§ **WHAT THIS TASK INVOLVES**
The expected result is an exact restatement of the data, free of pictures.

***** SUPPLIED MATERIAL *****

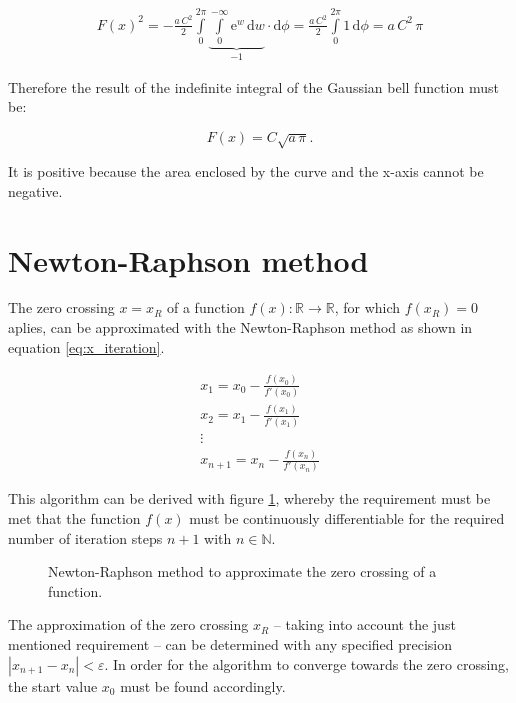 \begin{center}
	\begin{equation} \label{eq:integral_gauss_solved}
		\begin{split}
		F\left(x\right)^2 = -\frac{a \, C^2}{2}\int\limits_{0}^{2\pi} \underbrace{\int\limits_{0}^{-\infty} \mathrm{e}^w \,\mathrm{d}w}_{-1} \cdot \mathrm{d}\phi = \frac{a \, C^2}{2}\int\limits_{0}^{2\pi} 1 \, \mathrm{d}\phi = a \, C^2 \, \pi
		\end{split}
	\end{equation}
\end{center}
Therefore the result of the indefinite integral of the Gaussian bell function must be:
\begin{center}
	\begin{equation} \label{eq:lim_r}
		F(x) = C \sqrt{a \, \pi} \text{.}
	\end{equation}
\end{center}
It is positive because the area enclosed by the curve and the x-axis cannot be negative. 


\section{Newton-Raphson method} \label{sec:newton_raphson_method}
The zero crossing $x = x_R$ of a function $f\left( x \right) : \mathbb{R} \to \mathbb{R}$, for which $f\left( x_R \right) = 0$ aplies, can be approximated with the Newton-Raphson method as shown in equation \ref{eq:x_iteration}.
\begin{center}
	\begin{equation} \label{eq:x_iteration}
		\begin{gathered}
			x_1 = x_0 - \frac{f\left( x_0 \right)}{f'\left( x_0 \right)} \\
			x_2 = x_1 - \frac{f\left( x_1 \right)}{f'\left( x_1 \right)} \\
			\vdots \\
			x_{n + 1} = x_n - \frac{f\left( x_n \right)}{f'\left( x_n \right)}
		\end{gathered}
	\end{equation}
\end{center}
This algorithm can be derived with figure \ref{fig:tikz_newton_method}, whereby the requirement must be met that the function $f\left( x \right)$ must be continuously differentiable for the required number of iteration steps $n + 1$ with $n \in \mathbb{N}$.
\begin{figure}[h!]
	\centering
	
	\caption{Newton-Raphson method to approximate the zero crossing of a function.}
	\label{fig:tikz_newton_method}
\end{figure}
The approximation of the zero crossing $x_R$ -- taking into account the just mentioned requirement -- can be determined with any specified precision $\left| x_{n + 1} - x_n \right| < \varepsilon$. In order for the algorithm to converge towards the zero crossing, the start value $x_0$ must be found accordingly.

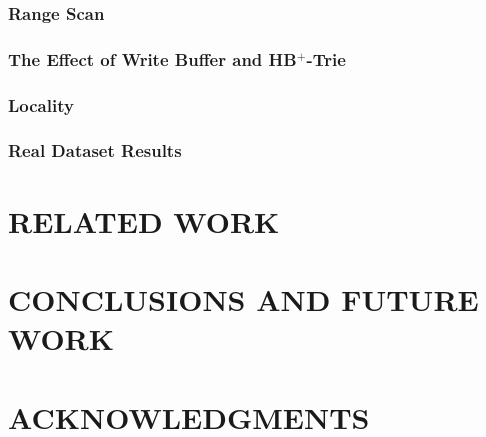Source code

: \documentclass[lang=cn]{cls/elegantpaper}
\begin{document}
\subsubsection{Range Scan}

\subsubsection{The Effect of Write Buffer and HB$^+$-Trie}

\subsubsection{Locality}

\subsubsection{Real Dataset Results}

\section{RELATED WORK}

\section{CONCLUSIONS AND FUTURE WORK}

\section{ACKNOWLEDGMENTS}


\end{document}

*****

§ **COMPLETED EXERCISE**
 \begin{center}
	\begin{equation} \label{eq:integral_gauss_solved}
		\begin{split}
		F\left(x\right)^2 = -\frac{a \, C^2}{2}\int\limits_{0}^{2\pi} \underbrace{\int\limits_{0}^{-\infty} \mathrm{e}^w \,\mathrm{d}w}_{-1} \cdot \mathrm{d}\phi = \frac{a \, C^2}{2}\int\limits_{0}^{2\pi} 1 \, \mathrm{d}\phi = a \, C^2 \, \pi
		\end{split}
	\end{equation}
\end{center}
Therefore the result of the indefinite integral of the Gaussian bell function must be:
\begin{center}
	\begin{equation} \label{eq:lim_r}
		F(x) = C \sqrt{a \, \pi} \text{.}
	\end{equation}
\end{center}
It is positive because the area enclosed by the curve and the x-axis cannot be negative. 


\section{Newton-Raphson method} \label{sec:newton_raphson_method}
The zero crossing $x = x_R$ of a function $f\left( x \right) : \mathbb{R} \to \mathbb{R}$, for which $f\left( x_R \right) = 0$ aplies, can be approximated with the Newton-Raphson method as shown in equation \ref{eq:x_iteration}.
\begin{center}
	\begin{equation} \label{eq:x_iteration}
		\begin{gathered}
			x_1 = x_0 - \frac{f\left( x_0 \right)}{f'\left( x_0 \right)} \\
			x_2 = x_1 - \frac{f\left( x_1 \right)}{f'\left( x_1 \right)} \\
			\vdots \\
			x_{n + 1} = x_n - \frac{f\left( x_n \right)}{f'\left( x_n \right)}
		\end{gathered}
	\end{equation}
\end{center}
This algorithm can be derived with figure \ref{fig:tikz_newton_method}, whereby the requirement must be met that the function $f\left( x \right)$ must be continuously differentiable for the required number of iteration steps $n + 1$ with $n \in \mathbb{N}$.
\begin{figure}[h!]
	\centering
	
	\caption{Newton-Raphson method to approximate the zero crossing of a function.}
	\label{fig:tikz_newton_method}
\end{figure}
The approximation of the zero crossing $x_R$ -- taking into account the just mentioned requirement -- can be determined with any specified precision $\left| x_{n + 1} - x_n \right| < \varepsilon$. In order for the algorithm to converge towards the zero crossing, the start value $x_0$ must be found accordingly.

Source code

: \documentclass[lang=cn]{cls/elegantpaper}
\begin{document}
\subsubsection{Range Scan}

\subsubsection{The Effect of Write Buffer and HB$^+$-Trie}

\subsubsection{Locality}

\subsubsection{Real Dataset Results}

\section{RELATED WORK}

\section{CONCLUSIONS AND FUTURE WORK}

\section{ACKNOWLEDGMENTS}


\end{document}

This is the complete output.